L'Opéra en tant qu'institution culturelle veut aujourd'hui se séparer de cette image pour davantage s’ouvrir au grand public, qu’ils soient cadres supérieurs, étudiants, en situation de handicap, retraités ou ouvriers. L’Opéra National de Bordeaux semble prendre en compte ce constat en mettant en place son projet central d'Opéra Citoyen.

Concerts détentes, le bémol

Emmanuel Hondré est à l’initiative d’une nouvelle action d’inclusion qu'il appelle "les concerts détente". Ce nouveau concept créé pour cette saison consiste en 3 soirées spéciales "où chacun peut venir comme il est, et les spectateurs comme les musiciens doivent l’accepter." Ce qui dérange dans ces soirées inclusives, c'est qu'elles sonnent comme un aveu d'échec de la part de l'Opéra.
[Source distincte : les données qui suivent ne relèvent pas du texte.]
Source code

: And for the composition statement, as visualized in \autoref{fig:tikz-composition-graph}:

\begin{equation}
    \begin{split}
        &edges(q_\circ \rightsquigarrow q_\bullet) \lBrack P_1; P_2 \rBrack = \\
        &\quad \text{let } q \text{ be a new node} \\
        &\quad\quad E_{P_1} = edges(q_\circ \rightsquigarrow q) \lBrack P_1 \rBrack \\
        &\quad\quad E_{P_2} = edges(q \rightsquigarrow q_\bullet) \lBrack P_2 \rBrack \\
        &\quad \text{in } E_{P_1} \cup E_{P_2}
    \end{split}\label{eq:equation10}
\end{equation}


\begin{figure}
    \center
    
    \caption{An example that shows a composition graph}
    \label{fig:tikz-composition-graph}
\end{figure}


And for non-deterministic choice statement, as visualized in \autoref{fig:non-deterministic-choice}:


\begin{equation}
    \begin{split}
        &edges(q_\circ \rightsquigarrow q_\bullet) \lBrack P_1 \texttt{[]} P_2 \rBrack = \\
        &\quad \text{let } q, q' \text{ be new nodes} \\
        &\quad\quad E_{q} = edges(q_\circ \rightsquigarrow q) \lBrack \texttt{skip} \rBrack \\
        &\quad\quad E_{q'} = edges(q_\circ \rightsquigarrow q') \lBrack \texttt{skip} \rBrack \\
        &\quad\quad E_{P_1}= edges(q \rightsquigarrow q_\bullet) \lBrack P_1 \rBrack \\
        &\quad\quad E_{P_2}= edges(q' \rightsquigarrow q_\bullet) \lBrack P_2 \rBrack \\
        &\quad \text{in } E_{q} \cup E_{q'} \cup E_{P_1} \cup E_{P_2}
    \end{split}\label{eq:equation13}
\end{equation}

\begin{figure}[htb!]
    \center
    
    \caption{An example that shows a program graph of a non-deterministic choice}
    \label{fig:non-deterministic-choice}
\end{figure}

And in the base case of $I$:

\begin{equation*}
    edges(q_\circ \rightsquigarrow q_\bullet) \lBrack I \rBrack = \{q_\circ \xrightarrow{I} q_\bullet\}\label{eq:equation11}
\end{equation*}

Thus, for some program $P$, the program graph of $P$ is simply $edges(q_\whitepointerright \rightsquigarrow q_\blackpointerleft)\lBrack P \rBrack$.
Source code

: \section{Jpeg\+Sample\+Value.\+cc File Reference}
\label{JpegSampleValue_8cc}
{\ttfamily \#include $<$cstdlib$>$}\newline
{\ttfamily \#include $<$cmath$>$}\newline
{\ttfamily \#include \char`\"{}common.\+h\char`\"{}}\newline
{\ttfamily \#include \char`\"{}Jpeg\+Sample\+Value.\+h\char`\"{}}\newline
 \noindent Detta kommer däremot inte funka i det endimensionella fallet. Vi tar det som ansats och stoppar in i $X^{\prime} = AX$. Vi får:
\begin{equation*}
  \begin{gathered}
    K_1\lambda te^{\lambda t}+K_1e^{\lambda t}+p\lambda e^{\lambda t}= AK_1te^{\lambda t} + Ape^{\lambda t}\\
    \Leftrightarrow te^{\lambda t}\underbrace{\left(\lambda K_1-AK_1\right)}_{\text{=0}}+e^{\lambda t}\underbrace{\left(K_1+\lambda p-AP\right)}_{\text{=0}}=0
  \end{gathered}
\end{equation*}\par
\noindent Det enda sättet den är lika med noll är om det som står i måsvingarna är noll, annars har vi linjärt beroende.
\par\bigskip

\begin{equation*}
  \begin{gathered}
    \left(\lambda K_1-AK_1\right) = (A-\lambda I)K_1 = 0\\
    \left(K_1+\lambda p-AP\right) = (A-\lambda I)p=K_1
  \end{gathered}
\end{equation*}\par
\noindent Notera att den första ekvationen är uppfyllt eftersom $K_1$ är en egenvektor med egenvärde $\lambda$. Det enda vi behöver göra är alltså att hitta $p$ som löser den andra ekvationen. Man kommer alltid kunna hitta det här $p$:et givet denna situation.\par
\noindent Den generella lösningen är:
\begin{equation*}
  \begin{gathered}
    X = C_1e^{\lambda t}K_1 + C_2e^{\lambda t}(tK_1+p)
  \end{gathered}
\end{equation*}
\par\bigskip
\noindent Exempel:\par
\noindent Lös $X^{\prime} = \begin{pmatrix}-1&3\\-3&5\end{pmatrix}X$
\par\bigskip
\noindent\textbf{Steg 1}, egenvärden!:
Les normes de conformité sociale et de bienséance sont toujours là , et ceux qui ne s'y plient pas n'ont pas leur place d'habitude. Et on leur fait bien comprendre. D'où l'idée d'abandonner ces règles implicites pour seulement quelques soirs par an. C'est là une bien maigre avancée dans ce plan de nouvelle politique inclusive. La faible fréquence de ces soirées “ouvertes à toutes et tous” dissone avec la première volonté du directeur. Ce dispositif, représentatif des barrières culturelles d’une institution reste, malgré des efforts, imprégnée d’un comportement profondément excluant.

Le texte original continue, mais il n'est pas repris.